**TASK DETAILS:**
Nothing but the lines from the top of the records through the line with "h = 1..num_fourier." should be returned, exactly, and without pictures.

[Dataset records]
################
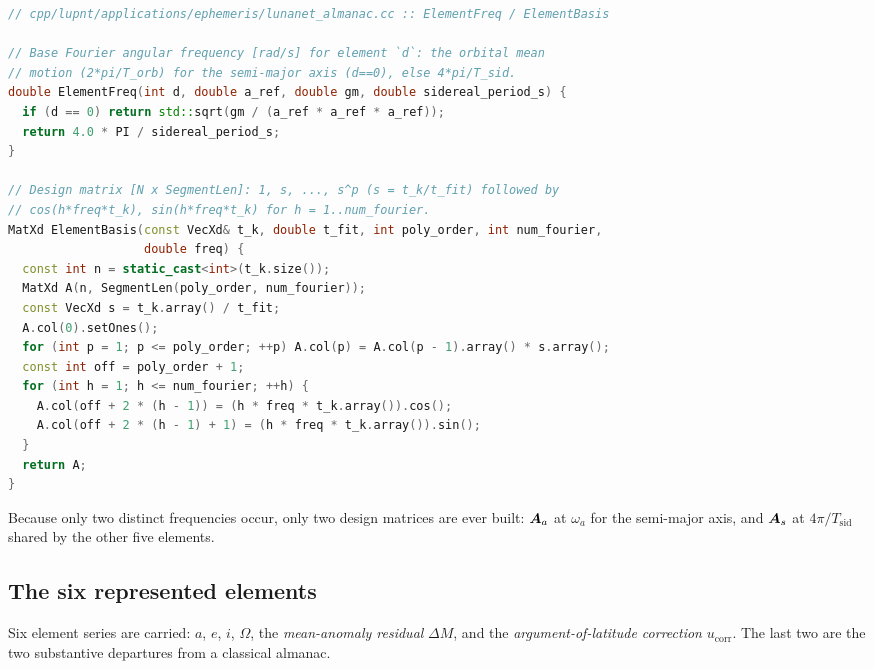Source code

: \begin{lstlisting}[language=cpp, caption={Element-specific base frequency and the element design matrix, \code{cpp/lupnt/applications/ephemeris/lunanet\_almanac.cc}.}, label={lst:eph-alm-basis}]
// cpp/lupnt/applications/ephemeris/lunanet_almanac.cc :: ElementFreq / ElementBasis

// Base Fourier angular frequency [rad/s] for element `d`: the orbital mean
// motion (2*pi/T_orb) for the semi-major axis (d==0), else 4*pi/T_sid.
double ElementFreq(int d, double a_ref, double gm, double sidereal_period_s) {
  if (d == 0) return std::sqrt(gm / (a_ref * a_ref * a_ref));
  return 4.0 * PI / sidereal_period_s;
}

// Design matrix [N x SegmentLen]: 1, s, ..., s^p (s = t_k/t_fit) followed by
// cos(h*freq*t_k), sin(h*freq*t_k) for h = 1..num_fourier.
MatXd ElementBasis(const VecXd& t_k, double t_fit, int poly_order, int num_fourier,
                   double freq) {
  const int n = static_cast<int>(t_k.size());
  MatXd A(n, SegmentLen(poly_order, num_fourier));
  const VecXd s = t_k.array() / t_fit;
  A.col(0).setOnes();
  for (int p = 1; p <= poly_order; ++p) A.col(p) = A.col(p - 1).array() * s.array();
  const int off = poly_order + 1;
  for (int h = 1; h <= num_fourier; ++h) {
    A.col(off + 2 * (h - 1)) = (h * freq * t_k.array()).cos();
    A.col(off + 2 * (h - 1) + 1) = (h * freq * t_k.array()).sin();
  }
  return A;
}
\end{lstlisting}

Because only two distinct frequencies occur, only two design matrices are ever
built: $\mat{A}_a$ at $\omega_a$ for the semi-major axis, and $\mat{A}_s$ at
$4\pi/T_\mathrm{sid}$ shared by the other five elements.

\subsection{The six represented elements}

Six element series are carried: $a$, $e$, $i$, $\Omega$, the \emph{mean-anomaly
residual} $\Delta M$, and the \emph{argument-of-latitude correction}
$u_\mathrm{corr}$. The last two are the two substantive departures from a
classical almanac.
################
**RESULT OF THE EXERCISE:**
Source code

: \begin{lstlisting}[language=cpp, caption={Element-specific base frequency and the element design matrix, \code{cpp/lupnt/applications/ephemeris/lunanet\_almanac.cc}.}, label={lst:eph-alm-basis}]
// cpp/lupnt/applications/ephemeris/lunanet_almanac.cc :: ElementFreq / ElementBasis

// Base Fourier angular frequency [rad/s] for element `d`: the orbital mean
// motion (2*pi/T_orb) for the semi-major axis (d==0), else 4*pi/T_sid.
double ElementFreq(int d, double a_ref, double gm, double sidereal_period_s) {
  if (d == 0) return std::sqrt(gm / (a_ref * a_ref * a_ref));
  return 4.0 * PI / sidereal_period_s;
}

// Design matrix [N x SegmentLen]: 1, s, ..., s^p (s = t_k/t_fit) followed by
// cos(h*freq*t_k), sin(h*freq*t_k) for h = 1..num_fourier.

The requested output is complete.